Metabolomic differences between the no drug treated TBI (untreated TBI and vehicle treated TBI groups combined) and Ru360 treated TBI animal group were determined by an untargeted multivariate analysis of 185 metabolites. Univariate analysis of the ipsilateral hemisphere (injury side; Figure 1B) in Ru360 treated TBI animals showed ≥ 2-fold change in 27 metabolites (~15% of the total identified metabolites) compared to no drug treated TBI. Among the 27 metabolites, 18 changed significantly (Figure 3A; P<0.05 corrected for multiple comparisons). Levels of N-acetylputrescine, NADP+, AMP, betaine, phosphoenolpyruvic acid, NAD+ and dimethylglycine increased with Ru360 treatment, whereas L-tryptophan, L-phenylalanine, oxidized glutathione (GSSG), pyro glutamic acid, s-adenosylhomocysteine, glycerol 3-phosphate, D-ribose 5-phosphate, dihydroxyacetone phosphate, glucose-1 phosphate, glucose-6 phosphate and glucosamine 6-phosphate levels decreased in Ru360 treated TBI (Figure 3A). Multivariate PLS-DA analysis showed distinct class separation with a highly accurate PLS-DA model (Accuracy=1.0, R2 value=0.98, Q2 value=0.83 (Figure 3B, C).
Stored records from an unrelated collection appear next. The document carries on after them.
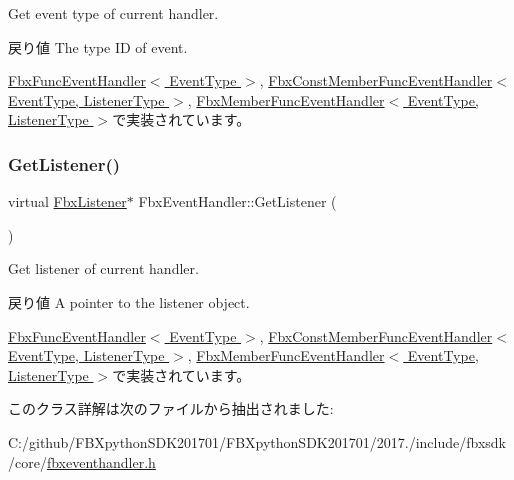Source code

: Get event type of current handler. \begin{DoxyReturn}{戻り値}
The type ID of event. 
\end{DoxyReturn}


\hyperlink{class_fbx_func_event_handler_a0c1a0eaedda70615a684bd96aa72fb97}{Fbx\+Func\+Event\+Handler$<$ Event\+Type $>$}, \hyperlink{class_fbx_const_member_func_event_handler_ac88157f51fa72cba959f31dfbcdee4a5}{Fbx\+Const\+Member\+Func\+Event\+Handler$<$ Event\+Type, Listener\+Type $>$}, \hyperlink{class_fbx_member_func_event_handler_a57856423663f283503e6498a7eacb0b4}{Fbx\+Member\+Func\+Event\+Handler$<$ Event\+Type, Listener\+Type $>$}で実装されています。

\mbox{\label{class_fbx_event_handler_a6d496102fe1253372bb042840c2d45a7}} 
\subsubsection{\texorpdfstring{Get\+Listener()}{GetListener()}}
{\footnotesize\ttfamily virtual \hyperlink{class_fbx_listener}{Fbx\+Listener}$\ast$ Fbx\+Event\+Handler\+::\+Get\+Listener (\begin{DoxyParamCaption}{ }\end{DoxyParamCaption})\hspace{0.3cm}{\ttfamily [pure virtual]}}

Get listener of current handler. \begin{DoxyReturn}{戻り値}
A pointer to the listener object. 
\end{DoxyReturn}


\hyperlink{class_fbx_func_event_handler_af196b87b07e698704615056be5923745}{Fbx\+Func\+Event\+Handler$<$ Event\+Type $>$}, \hyperlink{class_fbx_const_member_func_event_handler_a9e370edd4a746ef5098d39a4f9c3d63c}{Fbx\+Const\+Member\+Func\+Event\+Handler$<$ Event\+Type, Listener\+Type $>$}, \hyperlink{class_fbx_member_func_event_handler_ad45db7b531f23f9e7776c93bec100668}{Fbx\+Member\+Func\+Event\+Handler$<$ Event\+Type, Listener\+Type $>$}で実装されています。



このクラス詳解は次のファイルから抽出されました\+:\begin{DoxyCompactItemize}
\item 
C\+:/github/\+F\+B\+Xpython\+S\+D\+K201701/\+F\+B\+Xpython\+S\+D\+K201701/2017./include/fbxsdk/core/\hyperlink{fbxeventhandler_8h}{fbxeventhandler.\+h}\end{DoxyCompactItemize}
MetPA indicated significant changes (Holm P<0.05) related to glycolysis, pentose phosphate pathway, nicotinate and nicotinamide metabolism, starch and sucrose metabolism, glutathione metabolism, glycine, serine and threonine metabolism, phenylalanine, tyrosine and tryptophan biosynthesis between the no drug TBI and Ru360 treated TBI (Figure 4A). MSEA analysis also showed significant (Holm P<0.05) enrichment in several critical metabolite clusters related to 27 metabolic pathways (Figure 4B). Prominent among these 27 metabolic pathways were cardiolipin biosynthesis, glycolysis, pentose phosphate pathway, gluconeogenesis, pyruvate metabolism, betaine, glutathione metabolism, phospholipid biosynthesis, TCA cycle and several amino acid (glutamate, phenylalanine, methionine, tryptophan, glycine, serine, tyrosine, arginine and proline) metabolism (Figure 4B). A separate comparison of the untreated TBI vs Ru360 treated TBI (Supplementary Figure S5) and vehicle treated TBI vs Ru360 treated TBI (Supplementary Figure S6) confirmed similar effects of Ru360 across the ipsilateral hemisphere.
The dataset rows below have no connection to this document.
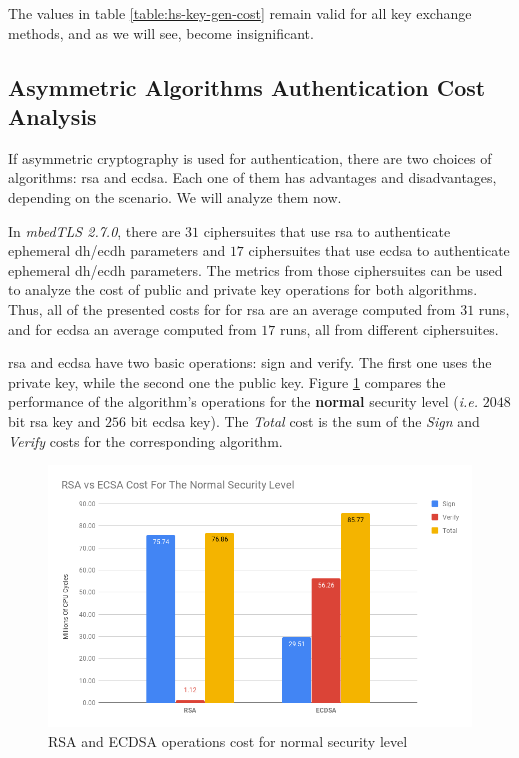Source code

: The values in table \ref{table:hs-key-gen-cost} remain valid for all key exchange methods, and as we will see,
become insignificant.

\subsection{Asymmetric Algorithms Authentication Cost Analysis} \label{sec:asym-algs-analysis}

If asymmetric cryptography is used for authentication, there are two
choices of algorithms: \gls{rsa} and \gls{ecdsa}. Each one of them has advantages and disadvantages, depending on the
scenario. We will analyze them now.

In \textit{mbedTLS 2.7.0}, there are $31$ ciphersuites that use \gls{rsa} to authenticate ephemeral \gls{dh}/\gls{ecdh} parameters
and $17$ ciphersuites that use \gls{ecdsa} to authenticate ephemeral \gls{dh}/\gls{ecdh} parameters. The metrics from those
ciphersuites can be used to analyze the cost of public and private key operations for both algorithms. Thus, all of the presented
costs for for \gls{rsa} are an average computed from $31$ runs, and for \gls{ecdsa} an average computed from $17$ runs, all from
different ciphersuites.

\gls{rsa} and \gls{ecdsa} have two basic operations: sign and verify. The first one uses the private key, while the
second one the public key. Figure \ref{fig:rsa-ecdsa-sign-ver-total-normal-sl} compares the performance of the algorithm's
operations for the \textbf{normal} security level (\textit{i.e.} $2048$ bit \gls{rsa} key and $256$ bit \gls{ecdsa} key).
The \textit{Total} cost is the sum of the \textit{Sign} and \textit{Verify} costs for the corresponding algorithm.

\begin{figure}
  \centering
  \includegraphics[width=1.0\textwidth]{img/rsa_ecdsa_cost_normal_sl.png}
  \centering \caption{\label{fig:rsa-ecdsa-sign-ver-total-normal-sl} RSA and ECDSA operations cost for normal security level}
\end{figure}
Figure 3. Ru360 treatment on the ipsilateral hemisphere TBI metabolome.

Figure 3.

A) Volcano plot showing fold changes (FC) on the x-axis and FDR adjusted p-values on the y-axis. Black vertical and horizontal lines reflect the threshold criteria (FC=1.0 and p<0.05). Green and red dots represent metabolites which significantly increased or decreased after Ru360 treatment respectively. 8% of the metabolites significantly changed between TBI+Ru360 treated (n=6) and control TBI animals (n=6). Table on the right indicates significantly changed metabolites as numbered in the volcano plot on the left panel. B) PLS-DA 2D scores plot and C) PLS-DA 3D scores plot respectively, indicating a complete class separation between Ru360 treated TBI (green dots) versus control TBI animals (red dots) with a tight clustering of the TBI metabolome across the Ru360 treated animals.

Figure 4. Pathway analysis of control versus Ru360 treatment on the ipsilateral hemisphere.

Figure 4.

A) Left-panel: Pathway analysis using MetPA with node colors indicating uncorrected p-values and node size the pathway impact values. Right-panel: Table showing significantly changed metabolic pathways with a threshold of p<0.05 for the corrected Holm p-value. B) Left-panel: MSEA results with y-axis indicating the significantly different metabolite sets based on a threshold of p<0.05 for the Holm p-value and color scaled to the corrected Holm p-value and x-axis indicating the respective fold enrichment. Right-panel: Table showing affected pathways relevant to the significantly enriched metabolite sets determined by MSEA.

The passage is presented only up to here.